Hi, I measures the thread divergence for performance analysis.
I have a question about the measurement standard of Avg.divergnet branches

It is indicated as “incremented only when there are two or more active threads with different branch taget (This counter metric represents the avg across all sub-unit instances”

I know thread divergence is a phenomenon occurred on warp that each thread has a different branch conditions.

so I guess a standard for measuring divergnet branches as below

  • divergent branch count divided by the number of warp

If my resaoning is appropriate, the value of avg. divergent branches is constant regardless of the size of workloads , when I use the same algorithm.

Because thread divergence is the phenomenon occured on warp, the value of avg. divergent threads means the count of divergent branches on single warp (isn’t it right??)

I wondering about the relationship between avg.divergent branches and occupancy of kernel and the standard for measuring avg. divergent branches.

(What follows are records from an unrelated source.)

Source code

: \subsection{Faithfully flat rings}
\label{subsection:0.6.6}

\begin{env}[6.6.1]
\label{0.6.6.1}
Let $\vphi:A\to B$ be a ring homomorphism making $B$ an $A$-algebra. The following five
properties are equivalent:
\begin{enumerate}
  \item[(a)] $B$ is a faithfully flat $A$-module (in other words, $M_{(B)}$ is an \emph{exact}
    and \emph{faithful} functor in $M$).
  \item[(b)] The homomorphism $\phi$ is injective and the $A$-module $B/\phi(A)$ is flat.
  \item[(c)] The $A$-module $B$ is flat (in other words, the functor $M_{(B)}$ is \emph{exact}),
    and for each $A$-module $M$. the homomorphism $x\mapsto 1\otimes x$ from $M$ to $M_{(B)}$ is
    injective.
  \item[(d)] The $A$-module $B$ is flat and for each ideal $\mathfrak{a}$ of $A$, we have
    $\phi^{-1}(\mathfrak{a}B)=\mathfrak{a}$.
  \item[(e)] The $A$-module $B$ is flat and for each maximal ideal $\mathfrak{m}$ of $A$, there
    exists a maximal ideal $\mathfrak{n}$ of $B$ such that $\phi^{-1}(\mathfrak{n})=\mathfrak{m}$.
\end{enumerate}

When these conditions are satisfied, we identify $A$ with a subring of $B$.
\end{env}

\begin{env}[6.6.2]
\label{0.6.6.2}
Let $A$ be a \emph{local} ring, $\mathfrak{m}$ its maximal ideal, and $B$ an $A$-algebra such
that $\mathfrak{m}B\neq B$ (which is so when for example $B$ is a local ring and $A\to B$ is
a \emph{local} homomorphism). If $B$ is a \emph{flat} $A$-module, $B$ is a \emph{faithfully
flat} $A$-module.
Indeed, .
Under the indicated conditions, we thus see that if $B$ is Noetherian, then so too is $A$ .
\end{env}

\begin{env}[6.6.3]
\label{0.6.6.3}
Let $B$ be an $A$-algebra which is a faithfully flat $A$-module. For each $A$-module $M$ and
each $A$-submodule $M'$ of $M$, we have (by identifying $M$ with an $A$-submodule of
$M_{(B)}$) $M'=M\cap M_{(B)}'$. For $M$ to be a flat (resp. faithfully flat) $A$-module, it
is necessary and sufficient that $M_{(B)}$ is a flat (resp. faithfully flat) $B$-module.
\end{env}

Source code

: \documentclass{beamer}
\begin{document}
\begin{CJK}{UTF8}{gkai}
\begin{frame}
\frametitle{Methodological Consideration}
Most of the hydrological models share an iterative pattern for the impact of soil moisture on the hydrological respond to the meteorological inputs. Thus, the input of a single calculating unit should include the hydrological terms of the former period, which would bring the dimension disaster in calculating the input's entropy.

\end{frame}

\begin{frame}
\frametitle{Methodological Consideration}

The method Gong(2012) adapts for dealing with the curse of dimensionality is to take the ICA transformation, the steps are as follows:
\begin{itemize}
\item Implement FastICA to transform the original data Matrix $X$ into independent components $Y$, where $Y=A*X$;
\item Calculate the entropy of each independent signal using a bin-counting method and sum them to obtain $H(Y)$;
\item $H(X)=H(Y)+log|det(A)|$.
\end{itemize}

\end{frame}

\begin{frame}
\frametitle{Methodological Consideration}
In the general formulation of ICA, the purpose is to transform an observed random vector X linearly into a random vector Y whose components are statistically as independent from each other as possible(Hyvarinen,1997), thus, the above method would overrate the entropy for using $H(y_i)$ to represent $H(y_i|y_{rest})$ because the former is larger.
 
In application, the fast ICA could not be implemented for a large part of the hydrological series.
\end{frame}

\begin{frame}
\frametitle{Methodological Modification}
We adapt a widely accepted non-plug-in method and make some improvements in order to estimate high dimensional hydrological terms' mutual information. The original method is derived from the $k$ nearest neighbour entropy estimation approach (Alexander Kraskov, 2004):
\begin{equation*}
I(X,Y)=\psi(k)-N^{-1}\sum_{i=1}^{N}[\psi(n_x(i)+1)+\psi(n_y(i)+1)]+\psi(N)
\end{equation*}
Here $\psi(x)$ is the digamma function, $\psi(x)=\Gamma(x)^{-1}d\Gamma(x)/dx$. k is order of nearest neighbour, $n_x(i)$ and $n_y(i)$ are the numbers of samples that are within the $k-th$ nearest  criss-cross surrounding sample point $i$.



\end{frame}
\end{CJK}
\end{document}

No, it is not constant with respect to the size of the workload. The metric for Avg. Divergent Branches is smsp__sass_branch_targets_threads_divergent.avg, you can find this by hovering the metric in the UI, or by inspecting the SourceCounters.section file. From the metrics structure documentation, you can find what the individual parts of the metric name mean. In particular, this metric is collected at the SM Sub-partition (SMSP) level.

If you use a simple test kernel, you can see how the metric value changes, based on the launch configuration:

$ ncu --metrics smsp__sass_branch_targets_threads_divergent.avg,smsp__sass_branch_targets_threads_divergent.sum ./a.out
...
  Diverge(float *) (32, 1, 1)x(32, 1, 1), Context 1, Stream 7, Device 0, CC 8.9
    Section: Command line profiler metrics
    ----------------------------------------------- ----------- ------------
    Metric Name                                     Metric Unit Metric Value
    ----------------------------------------------- ----------- ------------
    smsp__sass_branch_targets_threads_divergent.avg                     0.11
    smsp__sass_branch_targets_threads_divergent.sum                       32
    ----------------------------------------------- ----------- ------------


$ncu --metrics smsp__sass_branch_targets_threads_divergent.avg,smsp__sass_branch_targets_threads_divergent.sum ./a.out 
...
  Diverge(float *) (32, 1, 1)x(64, 1, 1), Context 1, Stream 7, Device 0, CC 8.9
    Section: Command line profiler metrics
    ----------------------------------------------- ----------- ------------
    Metric Name                                     Metric Unit Metric Value
    ----------------------------------------------- ----------- ------------
    smsp__sass_branch_targets_threads_divergent.avg                     0.21
    smsp__sass_branch_targets_threads_divergent.sum                       64
    ----------------------------------------------- ----------- ------------

Thank you for answering and correct my misunderstanding but, I still have a question.

What is the SMSP (SM sub partition) level?
Does it mean warp? or other something?